ChangeListener: -3.0 -> -13.0
Changing y...
...CALCULATING...
ChangeListener: -13.0 -> Infinity
Changing x...
...CALCULATING...
ChangeListener: Infinity -> 13.0
The result after changes with a change listener is: 13.0
=====================================
...CALCULATING...
Changing z...
Invalidated
Changing y...
Changing x...
...CALCULATING...
The result after changes with an invalidation listener is: 13.0
So in the first case there is an excessive number of calculations and an infinity
case. In the second the data is marked invalidated on the first change and then recalculated only when needed.
What about binding graphical properties, e.g. the width and height of something (as in your example)? It seems that the infrastructure of JavaFX does not apply changes to graphical properties immediately, but according to a signal called the Pulse. The pulse is scheduled asynchronously and, when executed, will update the UI based on the current state of the properties of the nodes. Each frame in an animation and each change of UI properties will schedule a pulse to be run.

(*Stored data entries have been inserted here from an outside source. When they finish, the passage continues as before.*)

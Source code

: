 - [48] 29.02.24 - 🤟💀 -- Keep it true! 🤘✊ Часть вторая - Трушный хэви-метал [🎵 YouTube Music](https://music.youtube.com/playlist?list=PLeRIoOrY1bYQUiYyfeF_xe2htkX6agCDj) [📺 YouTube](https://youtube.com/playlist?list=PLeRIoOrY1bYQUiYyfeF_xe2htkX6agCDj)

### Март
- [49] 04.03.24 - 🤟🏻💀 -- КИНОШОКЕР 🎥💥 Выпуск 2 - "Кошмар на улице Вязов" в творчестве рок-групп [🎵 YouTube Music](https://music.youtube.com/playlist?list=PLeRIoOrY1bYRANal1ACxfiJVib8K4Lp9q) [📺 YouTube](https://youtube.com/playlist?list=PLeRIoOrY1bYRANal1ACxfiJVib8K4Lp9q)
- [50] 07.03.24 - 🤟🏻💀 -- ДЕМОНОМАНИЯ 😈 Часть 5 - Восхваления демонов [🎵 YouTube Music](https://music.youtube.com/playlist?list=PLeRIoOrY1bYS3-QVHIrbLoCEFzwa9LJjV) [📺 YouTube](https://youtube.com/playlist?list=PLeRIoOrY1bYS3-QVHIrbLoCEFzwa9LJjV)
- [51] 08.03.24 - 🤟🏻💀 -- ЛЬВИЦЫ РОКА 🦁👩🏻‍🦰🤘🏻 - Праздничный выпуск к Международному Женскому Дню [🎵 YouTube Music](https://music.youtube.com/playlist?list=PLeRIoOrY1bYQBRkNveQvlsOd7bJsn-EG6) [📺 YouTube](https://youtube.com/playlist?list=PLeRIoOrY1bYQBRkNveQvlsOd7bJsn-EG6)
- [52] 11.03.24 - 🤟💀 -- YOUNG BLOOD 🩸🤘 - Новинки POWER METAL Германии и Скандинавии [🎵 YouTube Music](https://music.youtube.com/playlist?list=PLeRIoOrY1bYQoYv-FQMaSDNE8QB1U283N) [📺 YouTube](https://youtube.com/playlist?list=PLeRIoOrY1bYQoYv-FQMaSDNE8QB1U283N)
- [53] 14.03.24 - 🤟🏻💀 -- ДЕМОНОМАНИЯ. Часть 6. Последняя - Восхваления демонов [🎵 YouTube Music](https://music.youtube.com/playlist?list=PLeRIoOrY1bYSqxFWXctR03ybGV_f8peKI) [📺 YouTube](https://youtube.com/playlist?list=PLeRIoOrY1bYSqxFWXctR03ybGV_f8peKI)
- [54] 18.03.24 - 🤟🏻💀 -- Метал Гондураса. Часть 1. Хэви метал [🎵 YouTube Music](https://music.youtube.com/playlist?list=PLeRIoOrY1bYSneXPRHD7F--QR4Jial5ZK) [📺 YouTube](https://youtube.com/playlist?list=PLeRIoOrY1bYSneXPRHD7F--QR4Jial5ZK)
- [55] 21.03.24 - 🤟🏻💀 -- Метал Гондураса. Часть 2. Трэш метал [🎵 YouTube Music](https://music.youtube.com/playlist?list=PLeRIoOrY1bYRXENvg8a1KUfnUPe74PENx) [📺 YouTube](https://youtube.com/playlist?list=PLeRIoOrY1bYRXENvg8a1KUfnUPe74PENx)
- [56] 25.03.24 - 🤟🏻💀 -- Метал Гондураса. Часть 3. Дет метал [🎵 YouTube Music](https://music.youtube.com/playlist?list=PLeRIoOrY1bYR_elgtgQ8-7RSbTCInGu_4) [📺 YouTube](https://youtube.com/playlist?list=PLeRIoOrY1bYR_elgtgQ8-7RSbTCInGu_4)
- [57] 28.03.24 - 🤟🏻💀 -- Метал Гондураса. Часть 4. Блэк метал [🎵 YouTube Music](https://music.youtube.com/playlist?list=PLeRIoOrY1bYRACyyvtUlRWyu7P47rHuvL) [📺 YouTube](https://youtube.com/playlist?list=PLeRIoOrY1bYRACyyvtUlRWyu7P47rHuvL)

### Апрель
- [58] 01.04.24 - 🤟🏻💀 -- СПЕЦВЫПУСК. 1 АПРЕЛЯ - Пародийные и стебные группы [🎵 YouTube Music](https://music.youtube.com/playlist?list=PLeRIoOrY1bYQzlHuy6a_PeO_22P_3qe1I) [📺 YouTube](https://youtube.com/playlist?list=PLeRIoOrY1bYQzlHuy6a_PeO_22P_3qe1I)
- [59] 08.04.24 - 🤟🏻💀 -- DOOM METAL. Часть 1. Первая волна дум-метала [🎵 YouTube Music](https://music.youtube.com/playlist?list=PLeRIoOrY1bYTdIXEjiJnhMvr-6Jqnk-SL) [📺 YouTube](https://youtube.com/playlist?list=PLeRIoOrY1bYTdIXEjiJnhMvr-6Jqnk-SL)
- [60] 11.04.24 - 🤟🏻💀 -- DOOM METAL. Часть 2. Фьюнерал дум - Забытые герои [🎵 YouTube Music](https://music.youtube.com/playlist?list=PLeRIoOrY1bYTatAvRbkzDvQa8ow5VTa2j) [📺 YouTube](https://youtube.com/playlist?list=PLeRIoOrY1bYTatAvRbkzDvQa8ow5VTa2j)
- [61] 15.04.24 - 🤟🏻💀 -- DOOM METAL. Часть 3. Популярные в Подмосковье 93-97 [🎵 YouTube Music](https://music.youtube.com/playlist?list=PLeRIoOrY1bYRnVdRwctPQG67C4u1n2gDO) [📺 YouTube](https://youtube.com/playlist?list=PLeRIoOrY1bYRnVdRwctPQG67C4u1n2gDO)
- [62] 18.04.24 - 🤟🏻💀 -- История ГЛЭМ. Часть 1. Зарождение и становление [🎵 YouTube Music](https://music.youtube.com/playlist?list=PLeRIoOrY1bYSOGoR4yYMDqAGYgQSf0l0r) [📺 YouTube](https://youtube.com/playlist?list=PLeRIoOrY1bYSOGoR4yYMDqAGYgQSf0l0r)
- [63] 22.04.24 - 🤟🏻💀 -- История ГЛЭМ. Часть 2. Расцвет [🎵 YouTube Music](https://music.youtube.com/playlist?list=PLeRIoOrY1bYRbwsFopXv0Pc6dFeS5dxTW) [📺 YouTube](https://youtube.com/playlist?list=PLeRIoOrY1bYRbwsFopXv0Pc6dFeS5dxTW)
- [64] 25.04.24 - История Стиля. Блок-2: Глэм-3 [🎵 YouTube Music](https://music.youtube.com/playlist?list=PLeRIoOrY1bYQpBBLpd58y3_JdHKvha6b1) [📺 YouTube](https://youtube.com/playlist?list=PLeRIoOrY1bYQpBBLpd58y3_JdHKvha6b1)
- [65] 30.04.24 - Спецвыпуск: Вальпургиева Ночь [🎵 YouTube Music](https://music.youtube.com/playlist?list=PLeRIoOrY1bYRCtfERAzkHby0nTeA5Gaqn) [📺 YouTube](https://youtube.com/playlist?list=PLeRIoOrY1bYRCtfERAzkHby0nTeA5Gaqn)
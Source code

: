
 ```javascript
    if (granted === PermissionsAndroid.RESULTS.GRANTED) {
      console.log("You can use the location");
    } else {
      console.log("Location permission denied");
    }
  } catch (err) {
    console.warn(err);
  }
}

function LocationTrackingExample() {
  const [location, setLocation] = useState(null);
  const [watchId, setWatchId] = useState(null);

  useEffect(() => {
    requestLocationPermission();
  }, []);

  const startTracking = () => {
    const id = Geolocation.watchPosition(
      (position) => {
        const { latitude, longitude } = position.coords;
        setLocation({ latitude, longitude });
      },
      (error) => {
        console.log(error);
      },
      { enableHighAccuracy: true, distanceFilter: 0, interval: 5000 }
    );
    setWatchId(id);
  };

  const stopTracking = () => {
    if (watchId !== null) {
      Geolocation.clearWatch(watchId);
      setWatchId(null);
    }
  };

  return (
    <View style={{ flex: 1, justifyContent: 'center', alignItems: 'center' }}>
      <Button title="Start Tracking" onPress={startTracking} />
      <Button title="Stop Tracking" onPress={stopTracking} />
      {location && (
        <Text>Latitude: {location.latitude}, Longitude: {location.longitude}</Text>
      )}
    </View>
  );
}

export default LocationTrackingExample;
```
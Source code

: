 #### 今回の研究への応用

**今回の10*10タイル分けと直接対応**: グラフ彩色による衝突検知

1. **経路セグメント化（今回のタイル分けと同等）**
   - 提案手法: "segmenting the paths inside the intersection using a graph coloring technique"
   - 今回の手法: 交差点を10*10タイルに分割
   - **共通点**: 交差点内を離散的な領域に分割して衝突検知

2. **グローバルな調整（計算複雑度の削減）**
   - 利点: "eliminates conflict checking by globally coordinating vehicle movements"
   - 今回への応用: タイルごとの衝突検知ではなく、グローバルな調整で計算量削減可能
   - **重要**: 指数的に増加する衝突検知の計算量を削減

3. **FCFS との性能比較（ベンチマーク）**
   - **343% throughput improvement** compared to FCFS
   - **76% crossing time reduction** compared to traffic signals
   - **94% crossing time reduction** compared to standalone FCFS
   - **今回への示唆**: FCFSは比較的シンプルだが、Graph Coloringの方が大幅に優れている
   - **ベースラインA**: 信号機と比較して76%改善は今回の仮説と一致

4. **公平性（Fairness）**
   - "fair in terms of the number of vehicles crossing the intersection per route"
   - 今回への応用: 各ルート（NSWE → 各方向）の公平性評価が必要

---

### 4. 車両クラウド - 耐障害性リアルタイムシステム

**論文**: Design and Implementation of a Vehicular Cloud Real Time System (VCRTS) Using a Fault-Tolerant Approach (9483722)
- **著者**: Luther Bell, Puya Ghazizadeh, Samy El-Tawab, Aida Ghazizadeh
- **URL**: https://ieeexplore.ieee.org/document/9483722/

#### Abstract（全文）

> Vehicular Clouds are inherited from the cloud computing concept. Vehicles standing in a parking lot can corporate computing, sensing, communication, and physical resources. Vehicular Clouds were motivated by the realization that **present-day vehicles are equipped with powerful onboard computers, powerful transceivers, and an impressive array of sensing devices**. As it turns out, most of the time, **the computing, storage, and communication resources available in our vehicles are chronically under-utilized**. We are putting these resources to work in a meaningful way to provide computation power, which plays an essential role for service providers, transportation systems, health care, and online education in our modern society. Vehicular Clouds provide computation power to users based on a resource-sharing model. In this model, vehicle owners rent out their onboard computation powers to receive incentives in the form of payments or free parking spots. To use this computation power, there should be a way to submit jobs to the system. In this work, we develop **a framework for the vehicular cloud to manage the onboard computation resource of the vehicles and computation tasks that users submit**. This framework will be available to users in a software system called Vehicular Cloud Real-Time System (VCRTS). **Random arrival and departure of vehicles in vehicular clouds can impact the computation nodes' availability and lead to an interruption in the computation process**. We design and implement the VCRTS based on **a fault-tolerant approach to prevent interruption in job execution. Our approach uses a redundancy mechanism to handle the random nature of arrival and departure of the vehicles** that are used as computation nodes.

I do not know what happens in your example case where, having initial width=1px and height=106px, the code sets width=106px (in one step, schedules pulse) and then height=1px (second step). Does the second step emit another pulse, if the first hasn't been processed? The reasonable thing to do from JavaFX's point of view is for the pipeline to process only 1 pulse event, but I need some reference for that. But, even if two events are processed, the first should process the entire state change (both width and height) so changes occur in one visual step.
The developer will have to be consious of the architecture I believe. Suppose a separate task does (pseudocode):
width = lengthyComputation();
Platform.runLater(node.setWidth(width));
height = anotherLengthyComputation();
Platform.runLater(node.setHeight(height));
I guess if the first pulse event has a chance to run, then the user will see a change of width - pause - a change of height. It would be better to write this as (again, always in a background task) (pseudocode):
width = lengthyComputation();
height = anotherLengthyComputation();
Platform.runLater(node.setWidth(width));
Platform.runLater(node.setHeight(height));
UPDATE (Comment from john16384): According to this it is not possible to listen to the pulse directly. However, one can extend certain methods of javafx.scene.Parent
that are run once per pulse and achieve the same effect. So you either extend layoutChildren()
, if no changes to the children tree is required or either of computePrefHeight(double width)
/computePrefWidth(double height)
, if the children tree will be modified.